The only dependency you need is:

<dependency>
  <groupId>com.jcabi</groupId>
  <artifactId>jcabi-manifests</artifactId>
  <version>0.7.5</version>
</dependency>

Also, see this blog post for more details: http://www.yegor256.com/2014/07/03/how-to-read-manifest-mf.html

Solution 4

I will admit up front that this answer does not answer the original question, that of generally being able to access the Manifest.
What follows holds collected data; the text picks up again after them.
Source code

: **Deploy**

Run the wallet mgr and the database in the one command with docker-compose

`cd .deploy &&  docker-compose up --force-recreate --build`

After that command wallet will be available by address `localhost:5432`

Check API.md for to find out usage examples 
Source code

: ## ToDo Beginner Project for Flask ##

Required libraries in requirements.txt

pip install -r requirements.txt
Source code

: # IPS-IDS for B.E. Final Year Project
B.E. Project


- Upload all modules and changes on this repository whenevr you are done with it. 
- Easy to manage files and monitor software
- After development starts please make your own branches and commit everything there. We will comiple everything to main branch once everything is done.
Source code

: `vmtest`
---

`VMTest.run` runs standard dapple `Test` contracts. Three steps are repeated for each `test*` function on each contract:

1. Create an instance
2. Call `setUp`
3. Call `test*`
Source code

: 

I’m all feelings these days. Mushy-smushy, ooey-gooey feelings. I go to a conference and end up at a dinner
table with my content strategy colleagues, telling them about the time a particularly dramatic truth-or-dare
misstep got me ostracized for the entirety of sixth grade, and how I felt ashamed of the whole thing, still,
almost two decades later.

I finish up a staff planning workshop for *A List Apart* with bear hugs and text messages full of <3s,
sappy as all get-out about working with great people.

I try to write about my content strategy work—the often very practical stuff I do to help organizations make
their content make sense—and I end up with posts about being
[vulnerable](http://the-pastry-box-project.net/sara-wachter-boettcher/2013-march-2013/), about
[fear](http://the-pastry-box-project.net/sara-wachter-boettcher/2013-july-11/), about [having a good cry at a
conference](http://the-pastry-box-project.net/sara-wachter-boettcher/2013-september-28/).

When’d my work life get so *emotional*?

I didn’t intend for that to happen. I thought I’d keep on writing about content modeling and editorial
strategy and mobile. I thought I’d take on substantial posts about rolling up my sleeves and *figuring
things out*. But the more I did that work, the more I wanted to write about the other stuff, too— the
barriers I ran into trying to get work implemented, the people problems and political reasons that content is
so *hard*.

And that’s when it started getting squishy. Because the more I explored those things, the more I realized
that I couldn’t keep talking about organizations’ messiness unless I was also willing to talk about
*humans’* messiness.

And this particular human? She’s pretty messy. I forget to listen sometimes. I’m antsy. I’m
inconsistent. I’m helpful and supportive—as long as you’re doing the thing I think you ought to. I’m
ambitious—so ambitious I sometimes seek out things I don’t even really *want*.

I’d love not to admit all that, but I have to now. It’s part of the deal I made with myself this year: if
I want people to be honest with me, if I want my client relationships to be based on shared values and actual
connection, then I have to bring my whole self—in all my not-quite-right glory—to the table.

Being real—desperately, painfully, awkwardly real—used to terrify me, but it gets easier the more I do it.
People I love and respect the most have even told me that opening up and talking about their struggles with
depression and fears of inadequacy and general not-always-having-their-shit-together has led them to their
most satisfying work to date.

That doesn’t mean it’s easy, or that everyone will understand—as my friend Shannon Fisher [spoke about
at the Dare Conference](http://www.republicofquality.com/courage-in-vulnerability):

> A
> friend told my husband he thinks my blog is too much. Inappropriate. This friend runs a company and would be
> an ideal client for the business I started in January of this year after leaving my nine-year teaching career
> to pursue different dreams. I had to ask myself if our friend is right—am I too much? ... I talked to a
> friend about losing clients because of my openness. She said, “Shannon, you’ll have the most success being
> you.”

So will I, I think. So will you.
However if what is really required is to read one of a number of "standard" Manifest attributes, the following solution is much simpler than those posted above. So I hope that the moderator will allow it. Note that this solution is in Kotlin, not Java, but I would expect that a port to Java would be trivial. (Although I admit I don't know the Java equivalent of ".`package`".

In my case I wanted to read the attribute "Implementation-Version" so I started with the solutions given above to obtain the stream and then read it to obtain the value. While this solution worked, a coworker reviewing my code showed me an easier way to do what I wanted. Note that this solution is in Kotlin, not Java.

val myPackage = MyApplication::class.java.`package`
val implementationVersion = myPackage.implementationVersion

Once again note that this does not answer the original question, in particular "Export-package" does not seem to be one of the supported attributes. That said, there is a myPackage.name that returns a value. Perhaps someone who understands this more than I can comment on whether that returns the value the original poster is requesting.

Solution 5

The easiest way is to use JarURLConnection class :

String className = getClass().getSimpleName() + ".class";
String classPath = getClass().getResource(className).toString();
if (!classPath.startsWith("jar")) {
    return DEFAULT_PROPERTY_VALUE;
}

URL url = new URL(classPath);
JarURLConnection jarConnection = (JarURLConnection) url.openConnection();
Manifest manifest = jarConnection.getManifest();
Attributes attributes = manifest.getMainAttributes();
return attributes.getValue(PROPERTY_NAME);

Because in some cases ...class.getProtectionDomain().getCodeSource().getLocation(); gives path with vfs:/, so this should be handled additionally.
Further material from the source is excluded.